(DATA PROVIDED begins)

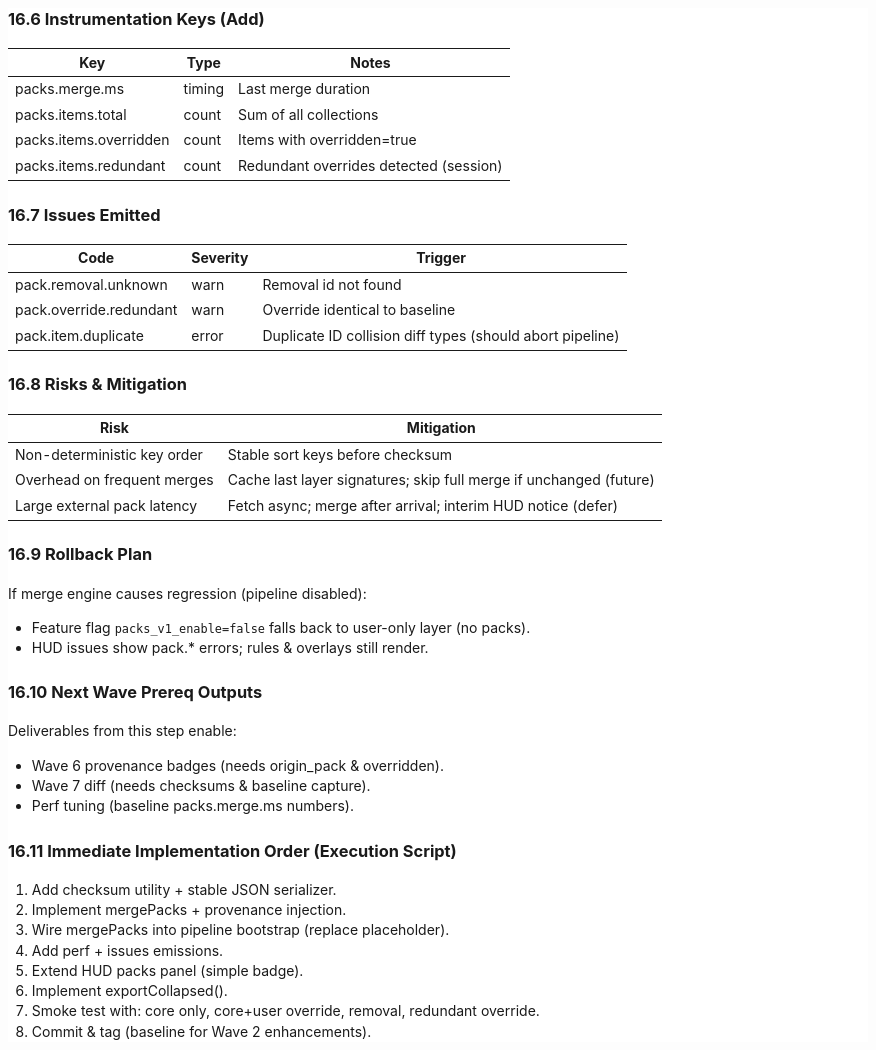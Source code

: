 ### 16.6 Instrumentation Keys (Add)
| Key | Type | Notes |
|-----|------|-------|
| packs.merge.ms | timing | Last merge duration |
| packs.items.total | count | Sum of all collections |
| packs.items.overridden | count | Items with overridden=true |
| packs.items.redundant | count | Redundant overrides detected (session) |

### 16.7 Issues Emitted
| Code | Severity | Trigger |
|------|----------|---------|
| pack.removal.unknown | warn | Removal id not found |
| pack.override.redundant | warn | Override identical to baseline |
| pack.item.duplicate | error | Duplicate ID collision diff types (should abort pipeline) |

### 16.8 Risks & Mitigation
| Risk | Mitigation |
|------|------------|
| Non-deterministic key order | Stable sort keys before checksum |
| Overhead on frequent merges | Cache last layer signatures; skip full merge if unchanged (future) |
| Large external pack latency | Fetch async; merge after arrival; interim HUD notice (defer) |

### 16.9 Rollback Plan
If merge engine causes regression (pipeline disabled):
- Feature flag `packs_v1_enable=false` falls back to user-only layer (no packs).
- HUD issues show pack.* errors; rules & overlays still render.

### 16.10 Next Wave Prereq Outputs
Deliverables from this step enable:
- Wave 6 provenance badges (needs origin_pack & overridden).
- Wave 7 diff (needs checksums & baseline capture).
- Perf tuning (baseline packs.merge.ms numbers).

### 16.11 Immediate Implementation Order (Execution Script)
1. Add checksum utility + stable JSON serializer.
2. Implement mergePacks + provenance injection.
3. Wire mergePacks into pipeline bootstrap (replace placeholder).
4. Add perf + issues emissions.
5. Extend HUD packs panel (simple badge).
6. Implement exportCollapsed().
7. Smoke test with: core only, core+user override, removal, redundant override.
8. Commit & tag (baseline for Wave 2 enhancements).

(DATA PROVIDED ends)

→ HOW TO COMPLETE THIS TASK: All lines of the data that hold "Wave" need to be copied.

→ EXERCISE SOLUTION:
### 16.10 Next Wave Prereq Outputs
- Wave 6 provenance badges (needs origin_pack & overridden).
- Wave 7 diff (needs checksums & baseline capture).
8. Commit & tag (baseline for Wave 2 enhancements).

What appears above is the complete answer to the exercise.